The idea sparked to life back in the summer of 2018. “Maureen Hawkins and Gordon Coffey came to visit my husband, director Arne Zaslove,” says playwright Claire. “They had worked on a show as director and actor, and now they wanted to find a project together to do as actors.”
The challenge was to find a play with two good roles for older actors. Senior roles are so few, especially when two are looking to get cast together. Maureen and Gordon hoped to find a story that explored topics that weren’t typically covered. “Old people are stereotyped,” notes Maureen. “We didn’t like the plays we read.”
Maureen, Gordon and Arne kept flipping through scripts. “Our trio started looking for other options, but were having some difficulty, so I joined in the hunt,” says Claire. “I Googled two-hander plays for mature actors and, let me tell you, there’s not a lot out there.” She found some with the description ‘two seniors in a retirement home reminisce about their lives,’ but rejected that premise. “I knew from observing my own parents that these years can be ones of great passion and promise.” She had an idea.
“Maybe I could write you a little something,” she offered. “I suppose they figured they had nothing to lose – either I would come up with something or I wouldn’t,” reflects Claire.
The first step was interviewing Maureen and Gordon. She asked them: What are your concerns? Interests? Fears? Joys? What’s important to you?
“We talked about what we thought was important; what an older audience would identify with,” says Maureen. They were looking to explore some of the challenges that seniors face at this stage of life: loss of physical ability, loss of loved ones, evolving relationships with grown children, remorse, regret, sexuality, reconciliation.
Armed with two pages of notes from the interview, Claire went off to mull them over.
During the next nine months she worked on a play that involved four middle-class, middle-aged characters having a dinner party on a houseboat, which felt to her like a fun and original setting. She envisioned sparkling, witty conversation, contemporary issues explored, relationships transformed.
“The trouble was, I couldn’t get any of the characters to talk to me,” reveals Claire. “Half a page of dialogue ideas, and then... silence.”
Was it back to only two characters? “It’s a rule of playwriting that adding a third character adds more dimension and depth to a dramatic situation,” says Claire, “so I decided to add a multigenerational angle and write in a younger character as well.”
Then, in the spring of 2019, Claire’s husband, Arne, got a job directing a play and was away for five weeks. “Lo and behold,” exclaims Claire, “I started to hear the characters in this play talking, and I would drop whatever I was doing to write down snatches of their dialogue. After a while, I said, ‘Okay, if you guys are going to keep talking to me, I guess you get to have the houseboat setting.”
By the end of the five weeks that her husband was away, Claire had a draft of what she called The Houseboat Play.
“When Arne was back, we gathered the cast in our studio and read through it together,” says Claire.

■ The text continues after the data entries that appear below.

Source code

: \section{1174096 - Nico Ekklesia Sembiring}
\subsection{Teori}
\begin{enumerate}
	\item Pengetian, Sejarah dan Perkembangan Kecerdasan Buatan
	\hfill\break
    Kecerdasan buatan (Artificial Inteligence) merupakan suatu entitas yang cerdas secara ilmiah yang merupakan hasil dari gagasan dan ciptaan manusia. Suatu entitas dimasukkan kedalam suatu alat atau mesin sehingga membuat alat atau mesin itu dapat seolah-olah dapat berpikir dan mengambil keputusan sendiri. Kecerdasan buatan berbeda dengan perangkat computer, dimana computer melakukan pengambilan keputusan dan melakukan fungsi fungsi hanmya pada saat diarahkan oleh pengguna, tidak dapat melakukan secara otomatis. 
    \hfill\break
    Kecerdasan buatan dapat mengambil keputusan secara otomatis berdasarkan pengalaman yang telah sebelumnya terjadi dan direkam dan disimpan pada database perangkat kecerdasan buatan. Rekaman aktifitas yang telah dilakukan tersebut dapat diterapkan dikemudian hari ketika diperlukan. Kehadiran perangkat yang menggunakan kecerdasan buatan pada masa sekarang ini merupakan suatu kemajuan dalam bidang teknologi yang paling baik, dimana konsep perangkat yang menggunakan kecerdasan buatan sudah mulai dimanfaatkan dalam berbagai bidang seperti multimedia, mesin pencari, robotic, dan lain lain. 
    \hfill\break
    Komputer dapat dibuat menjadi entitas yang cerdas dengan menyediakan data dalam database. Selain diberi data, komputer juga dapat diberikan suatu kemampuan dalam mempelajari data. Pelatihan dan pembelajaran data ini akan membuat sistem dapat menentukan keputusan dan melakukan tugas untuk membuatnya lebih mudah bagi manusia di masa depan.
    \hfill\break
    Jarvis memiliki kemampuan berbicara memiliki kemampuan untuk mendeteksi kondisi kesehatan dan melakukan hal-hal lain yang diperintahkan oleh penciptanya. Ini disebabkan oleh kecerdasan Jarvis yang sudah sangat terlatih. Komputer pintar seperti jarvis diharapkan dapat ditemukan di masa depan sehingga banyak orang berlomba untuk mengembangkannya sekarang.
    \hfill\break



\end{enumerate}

The cast now included not only Maureen and Gordon, but Bob De Dea as the younger character.
The actors sat down with the manuscript, never having seen it before. “We read it cold,” says Maureen. “When we finished, our collective response was, ‘Wow.’ We were just transported.”
“There was already a lot of their creative DNA in the piece from insights and personal experiences they had shared with me,” adds Claire. “After their comments on the reading, I revised the play to incorporate some deeper explorations, and then we read the second draft together.”That draft stuck, and was renamed Strong Waters, a reference to various beverages consumed in each of the play’s four scenes, but also apt for the churning emotions under this particular houseboat.
The play was poised for production... until the pandemic struck.
“None of us wanted to let go of these characters,” says Maureen of that time during the pandemic. But the shutdown did offer the leisure of exploring the play, the backstory. “It’s pretty amazing and unique to have this character living on your shoulder for all these years. There is always more you can understand with time.”
“As we emerged last September, Arne directed a staged reading of Strong Waters at Crown Hill Arts Center,” says Claire. “This allowed the cast to go deeper in their explorations.” Arne was assisted by a longtime colleague, Margaret VandenBerghe, who took over the directing reins.
Claire recalls, “Our audience for the staged reading laughed—to our great delight—and were moved. We hope our audiences in January will have the same experience.”
With the success of the staged reading, the search was on for a venue for the production. After a year, they selected the studio space at 12th Avenue Arts in Seattle’s Capitol Hill neighborhood.
Maureen notes that she, Gordon and Bob are members of Actors Equity, the professional actor’s union, and are mounting the production as a self-produced ‘Equity Members Project’ under the company name of Theatre for Grownups. They are all veterans in the theater world; seasoned theatergoers have probably seen them on stage at places like Seattle Rep, ACT, Intiman, Village Theatre, and 5th Avenue.
“We are a little troupe of determined old-timers,” says Maureen. “Claire and Bob are in their 60s, Margaret VandenBerghe (our current director) and I are in our 70s, and Gordon and Arne are in their 80s.”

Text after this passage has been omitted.